Lowering child welfare payments to mothers and the likelihood of out-of-home placement in child protection settings

Date Published: 
12/07/2018
Source: 

Wildeman, C. and P. Fallesen (2017). The effect of lowering welfare payment ceilings on children's risk of out-of-home placement. Children and Youth Services Review, 72, 82-90.

Reviewed by: 
Megan Simpson
Summary: 

Children and families who experience low income and poverty are more likely to experience CPS involvement, such that children of the low income and impoverished families are more likely to be removed from their home environment than children whose families have greater resources. The authors of this study sought to improve the knowledge on the effects of economic conditions on child welfare data using a difference in difference model. This model demonstrated whether the 2004 Danish child welfare reform increased the likelihood of children being removed from the home when involved with child protective service agencies.

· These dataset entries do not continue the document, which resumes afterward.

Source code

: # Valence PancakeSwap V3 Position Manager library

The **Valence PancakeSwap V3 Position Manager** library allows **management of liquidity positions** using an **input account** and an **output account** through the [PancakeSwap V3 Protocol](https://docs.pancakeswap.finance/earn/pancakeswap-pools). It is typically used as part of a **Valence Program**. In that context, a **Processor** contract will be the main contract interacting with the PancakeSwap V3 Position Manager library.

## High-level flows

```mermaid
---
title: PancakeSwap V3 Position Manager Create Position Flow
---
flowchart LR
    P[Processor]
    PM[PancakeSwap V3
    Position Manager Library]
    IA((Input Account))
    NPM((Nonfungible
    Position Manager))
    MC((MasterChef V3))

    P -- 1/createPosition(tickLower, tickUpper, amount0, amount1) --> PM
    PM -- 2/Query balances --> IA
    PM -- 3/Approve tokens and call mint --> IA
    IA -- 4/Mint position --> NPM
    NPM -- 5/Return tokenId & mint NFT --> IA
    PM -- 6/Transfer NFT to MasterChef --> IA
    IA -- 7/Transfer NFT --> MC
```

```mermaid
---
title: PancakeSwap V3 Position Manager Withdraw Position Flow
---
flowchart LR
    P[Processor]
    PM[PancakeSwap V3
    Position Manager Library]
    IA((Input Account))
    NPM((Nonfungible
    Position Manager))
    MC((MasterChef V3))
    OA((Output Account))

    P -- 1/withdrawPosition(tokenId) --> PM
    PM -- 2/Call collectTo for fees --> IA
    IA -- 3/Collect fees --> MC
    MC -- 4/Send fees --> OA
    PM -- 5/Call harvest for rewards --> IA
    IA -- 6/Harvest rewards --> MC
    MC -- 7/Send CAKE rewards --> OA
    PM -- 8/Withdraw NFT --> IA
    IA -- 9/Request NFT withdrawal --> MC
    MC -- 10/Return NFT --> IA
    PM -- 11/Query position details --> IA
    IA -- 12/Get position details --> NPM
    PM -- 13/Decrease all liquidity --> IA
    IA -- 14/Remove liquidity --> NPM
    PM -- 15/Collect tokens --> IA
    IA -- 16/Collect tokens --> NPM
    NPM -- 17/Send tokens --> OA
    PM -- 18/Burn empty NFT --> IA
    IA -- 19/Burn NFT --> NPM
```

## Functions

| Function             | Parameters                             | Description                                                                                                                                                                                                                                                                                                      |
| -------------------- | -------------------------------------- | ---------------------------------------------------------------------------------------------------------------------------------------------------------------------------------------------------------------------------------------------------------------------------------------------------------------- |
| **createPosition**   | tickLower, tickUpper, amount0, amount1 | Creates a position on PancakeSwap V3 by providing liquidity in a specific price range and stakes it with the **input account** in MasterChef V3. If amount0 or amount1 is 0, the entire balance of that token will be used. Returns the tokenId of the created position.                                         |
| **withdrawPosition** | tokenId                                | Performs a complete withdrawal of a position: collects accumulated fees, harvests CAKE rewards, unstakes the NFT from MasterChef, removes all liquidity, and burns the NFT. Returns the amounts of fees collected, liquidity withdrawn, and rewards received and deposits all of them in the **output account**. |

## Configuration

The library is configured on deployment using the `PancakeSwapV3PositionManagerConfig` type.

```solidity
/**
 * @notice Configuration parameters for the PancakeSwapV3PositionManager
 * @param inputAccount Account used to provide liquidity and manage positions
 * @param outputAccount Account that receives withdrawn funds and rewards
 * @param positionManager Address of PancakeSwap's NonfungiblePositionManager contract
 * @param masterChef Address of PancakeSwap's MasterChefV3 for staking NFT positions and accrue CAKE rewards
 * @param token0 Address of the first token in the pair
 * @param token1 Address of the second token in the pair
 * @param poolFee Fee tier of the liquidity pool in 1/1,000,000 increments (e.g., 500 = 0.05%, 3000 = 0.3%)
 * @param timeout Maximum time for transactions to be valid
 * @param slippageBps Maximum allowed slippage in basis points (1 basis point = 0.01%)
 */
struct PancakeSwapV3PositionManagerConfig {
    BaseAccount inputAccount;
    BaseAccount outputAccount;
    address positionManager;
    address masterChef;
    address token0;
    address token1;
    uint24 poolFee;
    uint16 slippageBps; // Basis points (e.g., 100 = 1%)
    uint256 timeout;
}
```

Child protective services in Denmark are markedly different in their approach in comparison to North American CPS providers. Some main differences include: rarely terminates parental rights when placing children in care outside of the home; opting for long term foster care over residential care when reunification is not possible; Denmark has a historically high rate of children placed out of the home and Danish children are more likely to be placed outside their family home as teenagers and they are less likely to use kinship care.  However, risk factors, which lead to placement, are consistent with those observed in North American populations.

The primary sample was comprised of mothers who did not have unemployment insurance and would be affected by the decrease in state monetary assistance due to the 1998 reform in Demark. A control group was used for comparative purposes of mother who did receive unemployment insurance.  Employment insurance statuses were obtained from the labour force statistics public dependency information. A longitudinal difference in difference statistical analysis was performed to compare the two groups of mothers.

Mothers who were not eligible for unemployment insurance had 5.6% children removed from home care, while mothers who did receive unemployment insurance had 1.1% children removed from their care. Overall the risk of out of home placement was 21% higher for children whose mothers were ineligible for unemployment insurance. The changes to welfare reform led to a prevalence rate of 21% more children being removed from the home when families had limited economic resources. 

Methodological notes: 

What remains unclear in this study is exactly what the monetary relationship between a child remaining in the home or being placed with CPS involvement. A major limitation of the study is the inability to compare monetary welfare payments for families in Denmark against North American families.